The financial risks of non-compliance are considerable. The EU AI Act provides for fines of up to 35 million euros or up to seven percent of annual global turnover, whichever is higher. This dimension makes it clear that AI compliance is not an optional nice-to-have, but a business-critical issue. In addition to direct financial sanctions, there is also the threat of reputational damage and loss of trust among customers, business partners and supervisory authorities.
At the same time, clear rules and defined roles should not be seen as an obstacle to innovation. On the contrary: they create the necessary security to use AI in a scalable and responsible manner. Companies that invest in clean structures, transparent processes and clear responsibilities at an early stage gain a competitive advantage. They can introduce new AI applications more quickly because legal and organizational issues have already been clarified.

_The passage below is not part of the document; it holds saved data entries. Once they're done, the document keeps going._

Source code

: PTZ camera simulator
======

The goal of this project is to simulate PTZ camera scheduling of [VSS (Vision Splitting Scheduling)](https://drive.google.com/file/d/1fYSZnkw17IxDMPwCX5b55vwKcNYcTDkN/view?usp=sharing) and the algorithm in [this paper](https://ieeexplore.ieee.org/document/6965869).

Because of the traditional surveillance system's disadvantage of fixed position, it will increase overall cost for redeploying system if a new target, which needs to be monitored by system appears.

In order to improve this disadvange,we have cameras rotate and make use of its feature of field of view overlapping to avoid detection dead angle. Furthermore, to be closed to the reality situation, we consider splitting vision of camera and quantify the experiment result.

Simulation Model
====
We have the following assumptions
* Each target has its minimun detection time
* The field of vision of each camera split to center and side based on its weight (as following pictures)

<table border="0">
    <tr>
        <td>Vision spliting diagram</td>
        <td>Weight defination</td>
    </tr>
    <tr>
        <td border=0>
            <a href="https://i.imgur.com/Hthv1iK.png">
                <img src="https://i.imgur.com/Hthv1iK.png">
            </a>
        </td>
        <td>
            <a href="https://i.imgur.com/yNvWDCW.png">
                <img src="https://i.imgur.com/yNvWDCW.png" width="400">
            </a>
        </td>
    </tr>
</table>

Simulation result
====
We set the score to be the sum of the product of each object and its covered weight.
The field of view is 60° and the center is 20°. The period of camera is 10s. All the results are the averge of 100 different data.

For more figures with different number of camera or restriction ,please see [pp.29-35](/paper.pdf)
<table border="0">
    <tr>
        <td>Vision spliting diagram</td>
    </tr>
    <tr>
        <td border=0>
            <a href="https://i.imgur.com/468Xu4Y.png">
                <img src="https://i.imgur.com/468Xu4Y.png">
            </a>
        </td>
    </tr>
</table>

A key success factor is therefore an honest inventory. Which AI systems are in use today? Who selected, adapted or integrated them? Which data is used and which decisions are supported or automated? On this basis, it can be clearly determined whether a role as provider, deployer or possibly both exists. This in turn results in concrete to-dos for compliance, governance and risk management.
The EU AI Act not only forces organizations to comply with new rules, but also to be clearer about how they deal with artificial intelligence. Those who seize this opportunity will create trust and future viability. Clear roles and responsibilities are not an end in themselves, but the foundation for a sustainable and legally compliant use of AI.